Department of Laboratory Medicine, West China Second University Hospital, Sichuan University, No. 20, Section 3, Ren Min Nan Lu, 610041, Chengdu, Sichuan, China; Key Laboratory of Obstetric & Gynecologic and Pediatric Disease and Birth Defects of Ministry of Education, China.
Leuk Res. 2018 May;68:57-61. doi: 10.1016/j.leukres.2018.03.001. Epub 2018 Mar 2.

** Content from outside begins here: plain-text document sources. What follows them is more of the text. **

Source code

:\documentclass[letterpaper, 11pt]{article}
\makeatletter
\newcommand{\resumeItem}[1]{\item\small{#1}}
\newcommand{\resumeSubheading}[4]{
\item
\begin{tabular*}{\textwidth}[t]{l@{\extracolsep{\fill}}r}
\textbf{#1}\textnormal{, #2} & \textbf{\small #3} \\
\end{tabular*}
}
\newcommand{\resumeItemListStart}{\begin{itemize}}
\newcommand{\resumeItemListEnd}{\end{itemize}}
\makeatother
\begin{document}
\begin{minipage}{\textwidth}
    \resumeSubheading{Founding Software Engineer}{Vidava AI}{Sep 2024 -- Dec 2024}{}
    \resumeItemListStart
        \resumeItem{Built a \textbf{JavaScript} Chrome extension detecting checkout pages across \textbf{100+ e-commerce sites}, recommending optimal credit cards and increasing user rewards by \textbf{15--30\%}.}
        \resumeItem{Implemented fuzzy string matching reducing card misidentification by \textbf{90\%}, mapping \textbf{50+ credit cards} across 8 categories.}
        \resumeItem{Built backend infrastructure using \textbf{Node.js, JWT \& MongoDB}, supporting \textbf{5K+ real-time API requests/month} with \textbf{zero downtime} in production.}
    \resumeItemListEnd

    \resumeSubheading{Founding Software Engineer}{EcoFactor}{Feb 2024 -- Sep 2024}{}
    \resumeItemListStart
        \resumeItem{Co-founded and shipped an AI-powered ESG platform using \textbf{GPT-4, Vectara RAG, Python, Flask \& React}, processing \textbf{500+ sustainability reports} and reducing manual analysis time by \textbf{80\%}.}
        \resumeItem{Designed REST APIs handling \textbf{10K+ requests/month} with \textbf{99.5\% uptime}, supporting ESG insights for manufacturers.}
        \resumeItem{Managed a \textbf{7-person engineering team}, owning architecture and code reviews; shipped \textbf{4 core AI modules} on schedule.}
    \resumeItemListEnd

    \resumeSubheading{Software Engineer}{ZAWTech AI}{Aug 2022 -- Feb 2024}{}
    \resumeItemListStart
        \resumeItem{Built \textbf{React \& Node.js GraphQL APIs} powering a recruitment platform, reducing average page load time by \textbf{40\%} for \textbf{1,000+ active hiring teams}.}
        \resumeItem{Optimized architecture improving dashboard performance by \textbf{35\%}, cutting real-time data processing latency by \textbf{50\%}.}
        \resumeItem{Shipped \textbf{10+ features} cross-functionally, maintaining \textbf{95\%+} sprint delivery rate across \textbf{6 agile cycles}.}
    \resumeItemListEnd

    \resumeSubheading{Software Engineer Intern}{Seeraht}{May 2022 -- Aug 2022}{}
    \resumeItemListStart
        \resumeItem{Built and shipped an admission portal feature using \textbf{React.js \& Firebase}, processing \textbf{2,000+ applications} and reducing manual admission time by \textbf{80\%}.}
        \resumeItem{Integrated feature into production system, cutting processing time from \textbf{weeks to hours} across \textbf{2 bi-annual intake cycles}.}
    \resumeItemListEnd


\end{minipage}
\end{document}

Detection of aberrant antigen expression in acute lymphoblastic leukemia (ALL) by flow cytometric is proposed for the quantification of minimal residual disease (MRD). There are few studies that investigate the stability of the antigen expression in children with B lineage ALL at the end of remission induction therapy and determine its prognostic impact. Between 2010 and 2015, 691 bone marrow specimens of childhood ALL were sent at diagnosis for immunophenotypic characterization, and follow-up samples for MRD were analyzed on day 33. Of these, 155 patients with MRD more than or equal to 0.01% were eligible for the study. Immunophenotypic studies were performed by multiparametric flow cytometry using four-colour monoclonal antibody combinations. Overall, 86 of 155 (55.5%) cases showed phenotype shifts at least one marker. CD19 was the most stable markers. By contrast, CD20 was significantly different between diagnosis and day 33 in nearly one third of the cases. Shifts of antigen expression was not significantly associated with EFS, RFS or OS (P > 0.05). Multivariate analysis showed that WBC and BCR-ABL have independent prognostic value in childhood ALL. Changes in antigen expressions were commonly occurred at the end of induction and not associated with prognostic value in patients whose MRD were positive on day 33.
通过流式细胞术检测急性淋巴细胞白血病(ALL)中异常抗原表达,旨在对微小残留病(MRD)进行定量分析。很少有研究探讨B系ALL患儿在诱导缓解治疗结束时抗原表达的稳定性,并确定其预后影响。2010年至2015年间,691例儿童ALL骨髓标本在诊断时送检进行免疫表型特征分析,第33天分析MRD的随访样本。其中,155例MRD大于或等于0.01%的患者符合研究条件。免疫表型研究采用四色单克隆抗体组合通过多参数流式细胞术进行。总体而言,155例中的86例(55.5%)病例至少有一个标志物出现表型改变。CD19是最稳定的标志物。相比之下,近三分之一的病例中CD20在诊断和第33天之间存在显著差异。抗原表达的改变与无事件生存期(EFS)、无复发生存期(RFS)或总生存期(OS)无显著相关性(P>0.05)。多变量分析显示,白细胞计数(WBC)和BCR-ABL在儿童ALL中具有独立的预后价值。抗原表达的变化通常发生在诱导结束时,且与第33天MRD呈阳性的患者的预后价值无关。